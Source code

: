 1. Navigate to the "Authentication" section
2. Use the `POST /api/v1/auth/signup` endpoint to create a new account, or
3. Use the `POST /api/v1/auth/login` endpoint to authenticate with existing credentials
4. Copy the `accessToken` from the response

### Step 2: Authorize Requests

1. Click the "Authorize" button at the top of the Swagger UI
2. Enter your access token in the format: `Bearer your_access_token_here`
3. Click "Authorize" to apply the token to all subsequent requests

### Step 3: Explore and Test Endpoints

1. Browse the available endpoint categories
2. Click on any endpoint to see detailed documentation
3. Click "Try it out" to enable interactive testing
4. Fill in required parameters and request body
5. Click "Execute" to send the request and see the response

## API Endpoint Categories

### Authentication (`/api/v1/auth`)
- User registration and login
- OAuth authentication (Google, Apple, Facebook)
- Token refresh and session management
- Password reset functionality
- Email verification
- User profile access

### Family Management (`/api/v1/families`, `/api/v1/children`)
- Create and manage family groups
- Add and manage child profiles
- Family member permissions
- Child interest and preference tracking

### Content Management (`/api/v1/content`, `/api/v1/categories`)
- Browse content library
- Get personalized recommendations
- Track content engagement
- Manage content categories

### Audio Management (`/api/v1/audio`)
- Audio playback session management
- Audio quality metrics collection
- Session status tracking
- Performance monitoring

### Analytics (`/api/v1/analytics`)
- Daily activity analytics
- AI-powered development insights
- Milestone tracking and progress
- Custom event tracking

Required work: Give back precisely the lines above that start at the line containing "1. Navigate to" and end at the line containing "- User registration and login", inclusive. No other lines belong in the output.

Solution for this task:
: 1. Navigate to the "Authentication" section
2. Use the `POST /api/v1/auth/signup` endpoint to create a new account, or
3. Use the `POST /api/v1/auth/login` endpoint to authenticate with existing credentials
4. Copy the `accessToken` from the response

### Step 2: Authorize Requests

1. Click the "Authorize" button at the top of the Swagger UI
2. Enter your access token in the format: `Bearer your_access_token_here`
3. Click "Authorize" to apply the token to all subsequent requests

### Step 3: Explore and Test Endpoints

1. Browse the available endpoint categories
2. Click on any endpoint to see detailed documentation
3. Click "Try it out" to enable interactive testing
4. Fill in required parameters and request body
5. Click "Execute" to send the request and see the response

## API Endpoint Categories

### Authentication (`/api/v1/auth`)
- User registration and login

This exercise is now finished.